Excerpted data >>
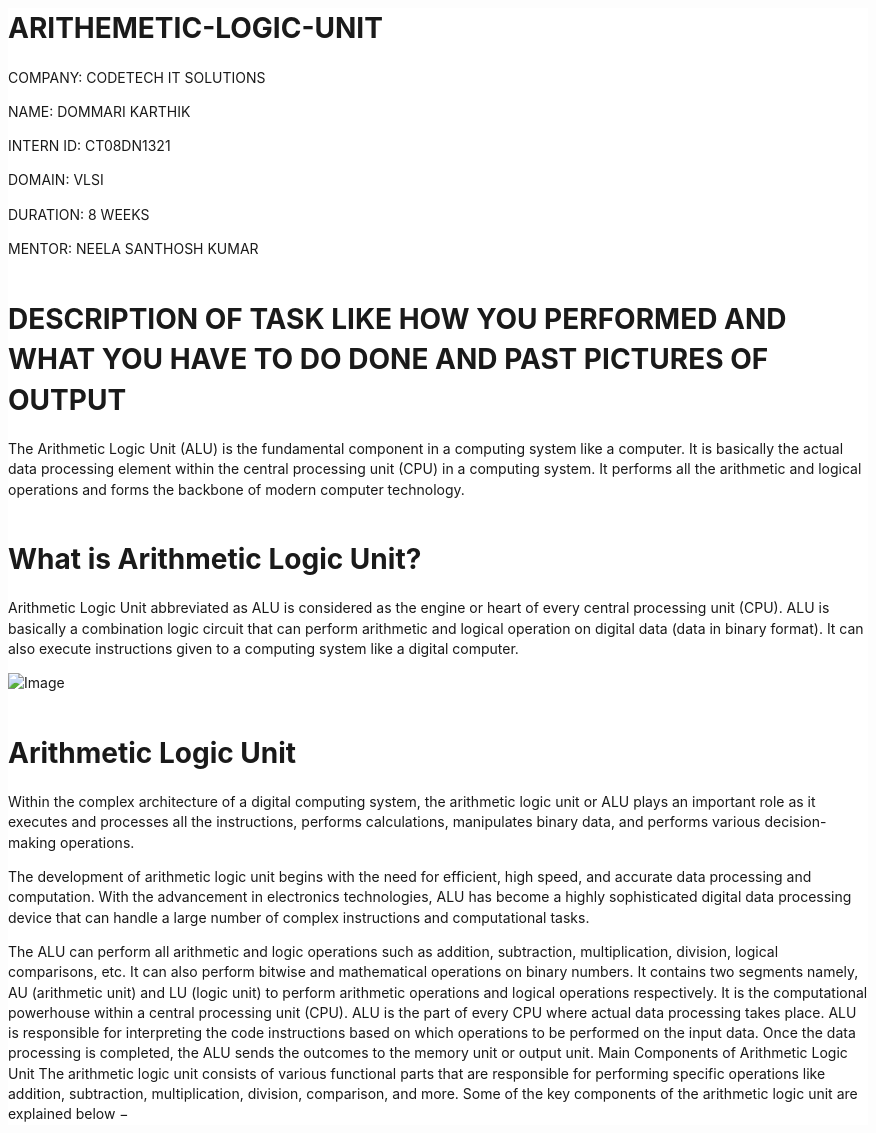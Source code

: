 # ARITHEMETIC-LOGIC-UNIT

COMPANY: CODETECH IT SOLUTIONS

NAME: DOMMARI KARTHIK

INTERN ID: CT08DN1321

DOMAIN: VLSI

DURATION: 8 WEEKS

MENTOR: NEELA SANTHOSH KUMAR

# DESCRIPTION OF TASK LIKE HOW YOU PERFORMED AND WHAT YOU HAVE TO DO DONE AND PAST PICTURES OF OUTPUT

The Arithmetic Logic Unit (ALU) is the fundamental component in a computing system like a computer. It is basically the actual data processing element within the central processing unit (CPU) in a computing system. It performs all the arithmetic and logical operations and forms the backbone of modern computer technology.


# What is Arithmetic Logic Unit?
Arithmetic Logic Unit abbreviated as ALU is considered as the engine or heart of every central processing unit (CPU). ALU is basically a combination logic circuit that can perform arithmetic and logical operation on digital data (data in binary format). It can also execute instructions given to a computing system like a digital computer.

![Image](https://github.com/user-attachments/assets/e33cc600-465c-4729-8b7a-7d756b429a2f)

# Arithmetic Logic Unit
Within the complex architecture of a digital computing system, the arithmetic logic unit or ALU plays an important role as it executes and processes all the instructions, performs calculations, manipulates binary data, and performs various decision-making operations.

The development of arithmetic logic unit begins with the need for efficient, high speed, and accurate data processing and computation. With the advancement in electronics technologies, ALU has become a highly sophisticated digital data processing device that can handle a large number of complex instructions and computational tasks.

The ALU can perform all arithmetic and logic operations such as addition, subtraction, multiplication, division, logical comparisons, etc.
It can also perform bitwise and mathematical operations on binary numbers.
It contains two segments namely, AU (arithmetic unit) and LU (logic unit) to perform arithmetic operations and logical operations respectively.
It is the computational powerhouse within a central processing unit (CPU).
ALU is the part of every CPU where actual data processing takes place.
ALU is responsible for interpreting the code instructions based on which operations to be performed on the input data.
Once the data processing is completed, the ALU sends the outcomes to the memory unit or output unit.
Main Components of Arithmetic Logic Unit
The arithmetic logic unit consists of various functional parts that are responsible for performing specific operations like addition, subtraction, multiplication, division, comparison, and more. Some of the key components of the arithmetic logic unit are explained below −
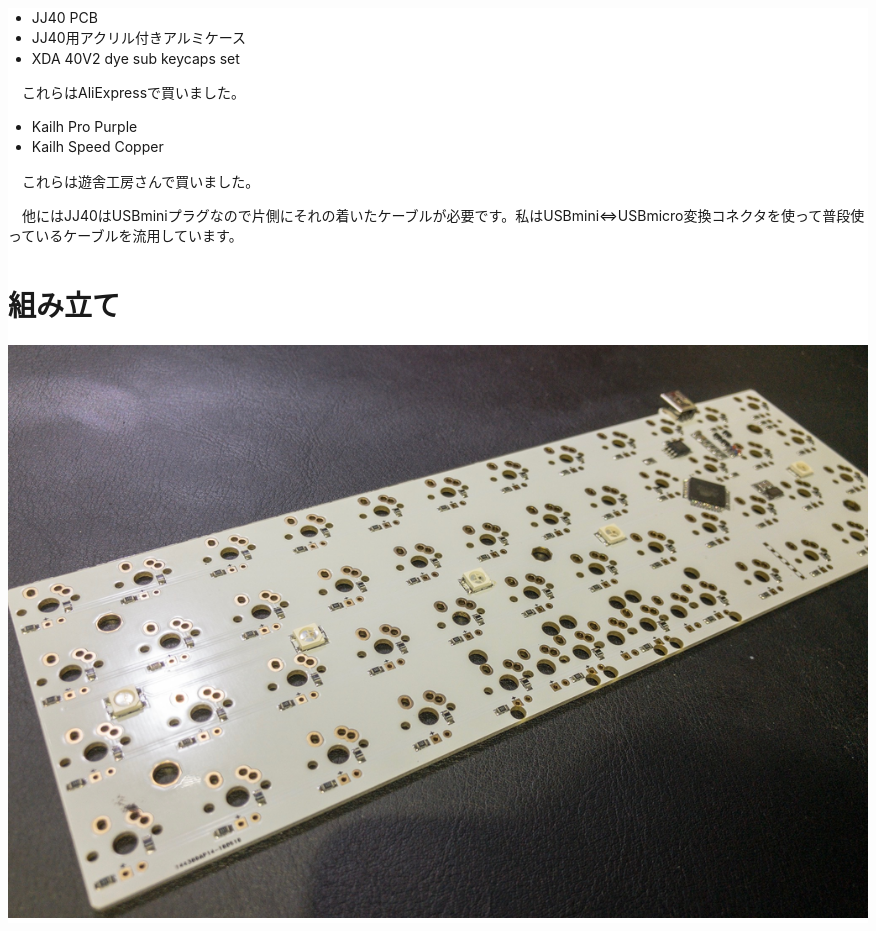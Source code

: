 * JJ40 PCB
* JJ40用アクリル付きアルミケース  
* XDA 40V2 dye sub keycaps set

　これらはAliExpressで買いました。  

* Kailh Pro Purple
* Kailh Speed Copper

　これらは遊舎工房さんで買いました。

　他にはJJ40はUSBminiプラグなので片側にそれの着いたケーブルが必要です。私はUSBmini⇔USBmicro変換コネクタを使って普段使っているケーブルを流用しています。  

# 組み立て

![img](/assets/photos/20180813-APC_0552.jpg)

The task >> Return every line of the data above in which "processing" appears.

Answer >>
The Arithmetic Logic Unit (ALU) is the fundamental component in a computing system like a computer. It is basically the actual data processing element within the central processing unit (CPU) in a computing system. It performs all the arithmetic and logical operations and forms the backbone of modern computer technology.
Arithmetic Logic Unit abbreviated as ALU is considered as the engine or heart of every central processing unit (CPU). ALU is basically a combination logic circuit that can perform arithmetic and logical operation on digital data (data in binary format). It can also execute instructions given to a computing system like a digital computer.
The development of arithmetic logic unit begins with the need for efficient, high speed, and accurate data processing and computation. With the advancement in electronics technologies, ALU has become a highly sophisticated digital data processing device that can handle a large number of complex instructions and computational tasks.
It is the computational powerhouse within a central processing unit (CPU).
ALU is the part of every CPU where actual data processing takes place.
Once the data processing is completed, the ALU sends the outcomes to the memory unit or output unit.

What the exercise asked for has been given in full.